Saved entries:
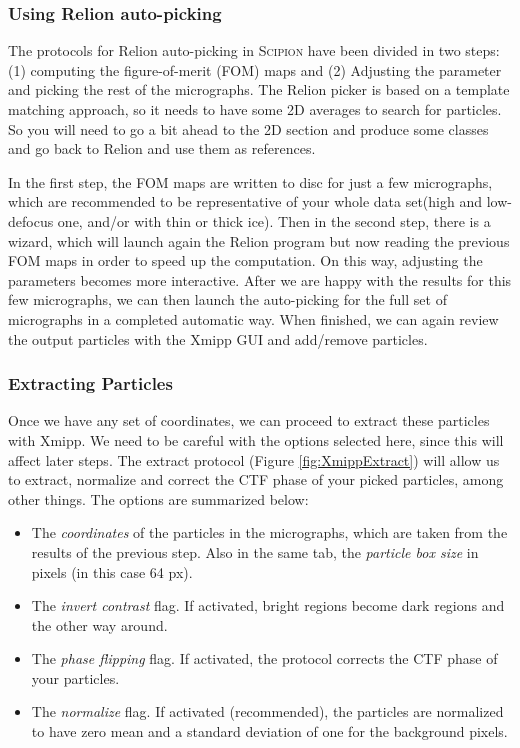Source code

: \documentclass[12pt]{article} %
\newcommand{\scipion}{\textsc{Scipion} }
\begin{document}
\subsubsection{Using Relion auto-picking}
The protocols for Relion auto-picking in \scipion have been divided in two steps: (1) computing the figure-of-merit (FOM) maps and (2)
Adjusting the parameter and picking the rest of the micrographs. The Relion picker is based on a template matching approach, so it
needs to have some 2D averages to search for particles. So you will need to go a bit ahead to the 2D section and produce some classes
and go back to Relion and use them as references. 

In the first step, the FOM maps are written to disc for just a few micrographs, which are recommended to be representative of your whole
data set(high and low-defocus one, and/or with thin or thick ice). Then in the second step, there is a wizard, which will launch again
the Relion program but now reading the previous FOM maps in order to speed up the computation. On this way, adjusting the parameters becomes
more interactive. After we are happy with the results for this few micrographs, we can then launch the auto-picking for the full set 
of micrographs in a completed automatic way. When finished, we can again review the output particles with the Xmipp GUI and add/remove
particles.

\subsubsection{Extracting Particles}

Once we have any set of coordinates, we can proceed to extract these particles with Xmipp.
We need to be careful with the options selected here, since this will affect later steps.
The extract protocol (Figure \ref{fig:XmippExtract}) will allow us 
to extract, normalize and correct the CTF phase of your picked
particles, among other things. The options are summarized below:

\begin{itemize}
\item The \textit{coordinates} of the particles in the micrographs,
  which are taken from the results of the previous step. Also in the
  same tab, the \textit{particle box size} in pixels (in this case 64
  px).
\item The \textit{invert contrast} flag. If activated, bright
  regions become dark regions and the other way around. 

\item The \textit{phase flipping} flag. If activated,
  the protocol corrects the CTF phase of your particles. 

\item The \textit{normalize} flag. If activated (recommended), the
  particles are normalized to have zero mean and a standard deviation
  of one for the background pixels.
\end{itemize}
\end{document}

...

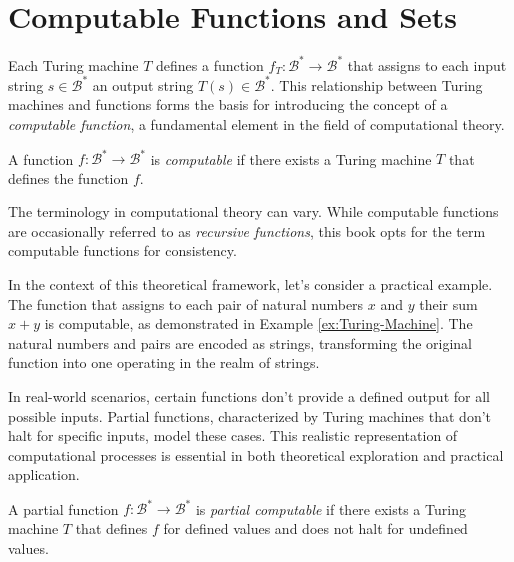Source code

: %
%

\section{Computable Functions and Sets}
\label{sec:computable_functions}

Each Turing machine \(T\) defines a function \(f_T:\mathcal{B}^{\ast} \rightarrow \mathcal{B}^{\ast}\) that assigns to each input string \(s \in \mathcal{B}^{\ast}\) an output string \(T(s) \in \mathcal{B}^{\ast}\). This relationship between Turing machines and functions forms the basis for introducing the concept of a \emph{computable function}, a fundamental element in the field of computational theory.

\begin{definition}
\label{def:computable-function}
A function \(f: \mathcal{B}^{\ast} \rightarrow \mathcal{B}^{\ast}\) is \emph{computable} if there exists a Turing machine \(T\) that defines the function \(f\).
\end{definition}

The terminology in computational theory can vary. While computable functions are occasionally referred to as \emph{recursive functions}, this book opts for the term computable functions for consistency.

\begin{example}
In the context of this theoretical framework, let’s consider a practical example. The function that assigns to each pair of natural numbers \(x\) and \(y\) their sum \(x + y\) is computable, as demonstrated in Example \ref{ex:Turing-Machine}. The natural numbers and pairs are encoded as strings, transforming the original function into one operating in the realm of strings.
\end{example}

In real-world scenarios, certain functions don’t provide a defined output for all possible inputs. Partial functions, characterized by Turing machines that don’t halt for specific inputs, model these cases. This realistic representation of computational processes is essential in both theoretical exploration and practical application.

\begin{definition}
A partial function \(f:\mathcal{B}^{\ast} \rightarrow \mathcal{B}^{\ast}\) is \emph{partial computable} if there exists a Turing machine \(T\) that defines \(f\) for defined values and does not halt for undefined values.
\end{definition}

**What this task involves:** Give back precisely the lines above that start at the line containing "to extract, normalize" and end at the line containing "If activated, bright", inclusive. No other lines belong in the output.

**Solved problem:**
to extract, normalize and correct the CTF phase of your picked
particles, among other things. The options are summarized below:

\begin{itemize}
\item The \textit{coordinates} of the particles in the micrographs,
  which are taken from the results of the previous step. Also in the
  same tab, the \textit{particle box size} in pixels (in this case 64
  px).
\item The \textit{invert contrast} flag. If activated, bright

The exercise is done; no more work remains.